The contrast between realism and idealism is a central theme depicted in Ibsen's play, The Wild Duck. Both opposing forces of thought are represented by various characters in the play. Gregers Werle is characterized as the quintessential self-righteous idealist throughout the play. He has preconceived notions on how the people around him should approach their lives. For example, in act one, he challenges his father on the integrity of his lifestyle in aspects of business and relationships. First, he accuses Werle of being equally involved in business fraud with Ekdal, scolding him for slipping through conviction. Here he makes a point to label him as a dishonest business man. Then he attacks his father's personal life, confronting him about his affair with Gina, protesting that his adulterous endeavors claimed the life of his mother. After judging Werle on the morals that frame his life, he makes an ambiguous statement, "For at last I see my mission in life." This mission is later revealed in act three and consequently changes Hialmar's family in drastic measures.

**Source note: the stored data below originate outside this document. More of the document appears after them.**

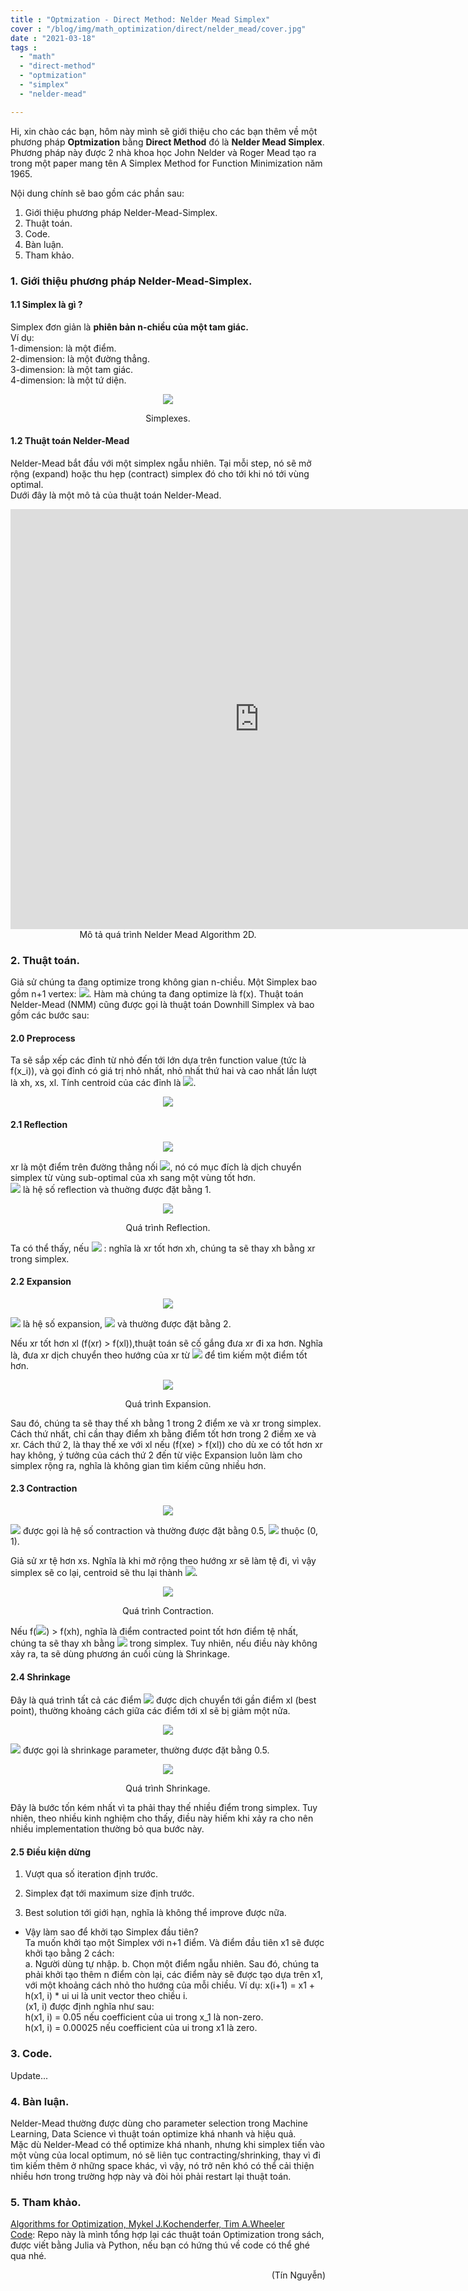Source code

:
 ```yaml
---
title : "Optmization - Direct Method: Nelder Mead Simplex"
cover : "/blog/img/math_optimization/direct/nelder_mead/cover.jpg"
date : "2021-03-18"
tags : 
  - "math"
  - "direct-method"
  - "optmization"
  - "simplex"
  - "nelder-mead"

---
```


Hi, xin chào các bạn, hôm này mình sẽ giới thiệu cho các bạn thêm về một phương pháp <b>Optmization</b> bằng <b>Direct Method</b> đó là <b>Nelder Mead Simplex</b>. Phương pháp này được 2 nhà khoa học John Nelder và Roger Mead tạo ra trong một paper mang tên A Simplex Method for Function Minimization năm 1965.

Nội dung chính sẽ bao gồm các phần sau: <br/>

1. Giới thiệu phương pháp Nelder-Mead-Simplex.
2. Thuật toán.
3. Code.
4. Bàn luận.
5. Tham khảo.



### 1. Giới thiệu phương pháp Nelder-Mead-Simplex.
#### 1.1 Simplex là gì ?
Simplex đơn giản là <b>phiên bản n-chiều của một tam giác.</b></br>
Ví dụ:<br/>
1-dimension: là một điểm.<br/>
2-dimension: là một đường thẳng.<br/>
3-dimension: là một tam giác.<br/>
4-dimension: là một tứ diện.<br/>
<p align="center">
  <img src="https://github.com/ngthanhtin/blog/blob/master/static/img/math_optimization/direct/nelder_mead/simplexes.jpg?raw=true">
</p>
<div style="text-align: center">Simplexes.</div>

#### 1.2 Thuật toán Nelder-Mead
Nelder-Mead bắt đầu với một simplex ngẫu nhiên. Tại mỗi step, nó sẽ mở rộng (expand) hoặc thu hẹp (contract) simplex đó cho tới khi nó tới vùng optimal.<br/>
Dưới đây là một mô tả của thuật toán Nelder-Mead.

<iframe width="795" height="672" src="https://www.youtube.com/embed/HUqLxHfxWqU" frameborder="0" allow="accelerometer; autoplay; clipboard-write; encrypted-media; gyroscope; picture-in-picture" allowfullscreen>
</iframe>
<div style="text-align: center">Mô tả quá trình Nelder Mead Algorithm 2D.</div>

### 2. Thuật toán.
Giả sử chúng ta đang optimize trong không gian n-chiều. Một Simplex bao gồm n+1 vertex: <img src="https://render.githubusercontent.com/render/math?math=[x_{1}, x_{2}, x_{3},..., x_{n %2B 1}] ">. Hàm mà chúng ta đang optimize là f(x). Thuật toán Nelder-Mead (NMM) cũng được gọi là thuật toán Downhill Simplex và bao gồm các bước sau:

#### 2.0 Preprocess
Ta sẽ sắp xếp các đỉnh từ nhỏ đến tới lớn dựa trên function value (tức là f(x_i)), và gọi đỉnh có giá trị nhỏ nhất, nhỏ nhất thứ hai và cao nhất lần lượt là xh, xs, xl. Tính centroid của các đỉnh là <img src="https://render.githubusercontent.com/render/math?math=\bar{x}">.
<p align="center">
  <img src="https://render.githubusercontent.com/render/math?math=\bar{x} = \frac{1}{n %2B 1}\sum_{i \neq h} x_{i}">
</p>

#### 2.1 Reflection
<p align="center">
  <img src="https://render.githubusercontent.com/render/math?math=xr = \bar{x} %2B \alpha * (\bar{x} - xh)">
</p>
xr là một điểm trên đường thẳng nối <img src="https://render.githubusercontent.com/render/math?math=\bar{x} và xh">, nó có mục đích là dịch chuyển simplex từ vùng sub-optimal của xh sang một vùng tốt hơn.<br/>
<img src="https://render.githubusercontent.com/render/math?math=\alpha > 0"> là hệ số reflection và thuờng được đặt bằng 1.

<p align="center">
  <img src="https://github.com/ngthanhtin/blog/blob/master/static/img/math_optimization/direct/nelder_mead/reflection.png?raw=true">
</p>
<div style="text-align: center">Quá trình Reflection.</div>

Ta có thể thấy, nếu <img src="https://render.githubusercontent.com/render/math?math=f(xs) < f(xr) \leq f(xl)"> : nghĩa là xr tốt hơn xh, chúng ta sẽ thay xh bằng xr trong simplex.

#### 2.2 Expansion
<p align="center">
  <img src="https://render.githubusercontent.com/render/math?math=xe = \bar{x} %2B \beta * (xr - \bar{x})">
</p>
<img src="https://render.githubusercontent.com/render/math?math=\beta > 0"> là hệ số expansion, <img src="https://render.githubusercontent.com/render/math?math=\beta > max(1, alpha)"> và thường được đặt bằng 2.

Nếu xr tốt hơn xl (f(xr) > f(xl)),thuật toán sẽ cố gắng đưa xr đi xa hơn. Nghĩa là, đưa xr dịch chuyển theo hướng của xr từ <img src="https://render.githubusercontent.com/render/math?math=\bar{x}"> để tìm kiếm một điểm tốt hơn.

<p align="center">
  <img src="https://github.com/ngthanhtin/blog/blob/master/static/img/math_optimization/direct/nelder_mead/expansion.png?raw=true">
</p>
<div style="text-align: center">Quá trình Expansion.</div>

Sau đó, chúng ta sẽ thay thế xh bằng 1 trong 2 điểm xe và xr trong simplex. Cách thứ nhất, chỉ cần thay điểm xh bằng điểm tốt hơn trong 2 điểm xe và xr. Cách thứ 2, là thay thế xe với xl nếu (f(xe) > f(xl)) cho dù xe có tốt hơn xr hay không, ý tưởng của cách thứ 2 đến từ việc Expansion luôn làm cho simplex rộng ra, nghĩa là không gian tìm kiếm cũng nhiều hơn.

#### 2.3 Contraction
<p align="center">
  <img src="https://render.githubusercontent.com/render/math?math=xc = \bar{x} %2B \gamma * (xr - \bar{x})">
</p>
<img src="https://render.githubusercontent.com/render/math?math=\gamma"> được gọi là hệ số contraction và thường được đặt bằng 0.5, <img src="https://render.githubusercontent.com/render/math?math=\gamma"> thuộc (0, 1).

Giả sử xr tệ hơn xs. Nghĩa là khi mở rộng theo hướng xr sẽ làm tệ đi, vì vậy simplex sẽ co lại, centroid sẽ thu lại thành <img src="https://render.githubusercontent.com/render/math?math=\bar{x}">.

<p align="center">
  <img src="https://github.com/ngthanhtin/blog/blob/master/static/img/math_optimization/direct/nelder_mead/contraction.png?raw=true">
</p>
<div style="text-align: center">Quá trình Contraction.</div>

Nếu f(<img src="https://render.githubusercontent.com/render/math?math=\bar{x}">) > f(xh), nghĩa là điểm contracted point tốt hơn điểm tệ nhất, chúng ta sẽ thay xh bằng <img src="https://render.githubusercontent.com/render/math?math=\bar{x}"> trong simplex. Tuy nhiên, nếu điều này không xảy ra, ta sẽ dùng phương án cuối cùng là Shrinkage.

#### 2.4 Shrinkage
Đây là quá trình tất cả các điểm <img src="https://render.githubusercontent.com/render/math?math=xj"> được dịch chuyển tới gần điểm xl (best point), thường khoảng cách giữa các điểm tới xl sẽ bị giảm một nửa.

<p align="center">
  <img src="https://render.githubusercontent.com/render/math?math=xj = xl %2B \delta * (xj - xl)">
</p>

<img src="https://render.githubusercontent.com/render/math?math=\delta"> được gọi là shrinkage parameter, thường được đặt bằng 0.5.<br/>


<p align="center">
  <img src="https://github.com/ngthanhtin/blog/blob/master/static/img/math_optimization/direct/nelder_mead/shrinkage.png?raw=true">
</p>
<div style="text-align: center">Quá trình Shrinkage.</div>

Đây là bước tốn kém nhất vì ta phải thay thế nhiều điểm trong simplex. Tuy nhiên, theo nhiều kinh nghiệm cho thấy, điều này hiếm khi xảy ra cho nên nhiều implementation thường bỏ qua bước này.

#### 2.5 Điều kiện dừng
1. Vượt qua số iteration định trước.

2. Simplex đạt tới maximum size định trước.

3. Best solution tới giới hạn, nghĩa là không thể improve được nữa.

* Vậy làm sao để khởi tạo Simplex đầu tiên?<br/>
Ta muốn khởi tạo một Simplex với n+1 điểm. Và điểm đầu tiên x1 sẽ được khởi tạo bằng 2 cách:<br/>
a. Người dùng tự nhập.
b. Chọn một điểm ngẫu nhiên.
Sau đó, chúng ta phải khởi tạo thêm n điểm còn lại, các điểm này sẽ được tạo dựa trên x1, với một khoảng cách nhỏ tho hướng của mỗi chiều. Ví dụ:
x(i+1) = x1 + h(x1, i) * ui
ui là unit vector theo chiều i.<br/>
(x1, i) được định nghĩa như sau:<br/>
h(x1, i) = 0.05 nếu coefficient của ui trong x_1 là non-zero.<br/>
h(x1, i) = 0.00025 nếu coefficient của ui trong x1 là zero.<br/>

### 3. Code.
Update...

### 4. Bàn luận.
Nelder-Mead thường được dùng cho parameter selection trong Machine Learning, Data Science vì thuật toán optimize khá nhanh và hiệu quả.<br/>
Mặc dù Nelder-Mead có thể optimize khá nhanh, nhưng khi simplex tiến vào một vùng của local optimum, nó sẽ liên tục contracting/shrinking, thay vì đi tìm kiếm thêm ở những space khác, vì vậy, nó trở nên khó có thể cải thiện nhiều hơn trong trường hợp này và đòi hỏi phải restart lại thuật toán.

### 5. Tham khảo.
[Algorithms for Optimization, Mykel J.Kochenderfer, Tim A.Wheeler]()<br/>
[Code](https://github.com/ngthanhtin/optimization_algorithm): Repo này là mình tổng hợp lại các thuật toán Optimization trong sách, được viết bằng Julia và Python, nếu bạn có hứng thú về code có thể ghé qua nhé.<br/>

<div style="text-align: right"> (Tín Nguyễn) </div>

In conversation with his father, Gregers discloses the intent of his mission, "to open Hialmar's eyes. He shall see his position as it really is." His ultimate goal in the play is to expose Hialmar to the truth about his wife and child. Gregers is presumptuous in believing that Hialmar will benefit and rejoice in light of this information. He is convinced that this is the only way that Hialmar can build a new honest and fruitful marriage with his wife. His idealistic values have overwhelmed him that he is blind to see that .
Hialmar's ignorance serves a purpose in his marriage; it binds the Ekdal Family together. Gregers naivety is displayed in act four after Hialmar confronts Gina. Gregers states, "I confidently expected.to find the light of transfiguration shining upon me from both husband and wife. And now I see nothing but dulness, oppression, gloom.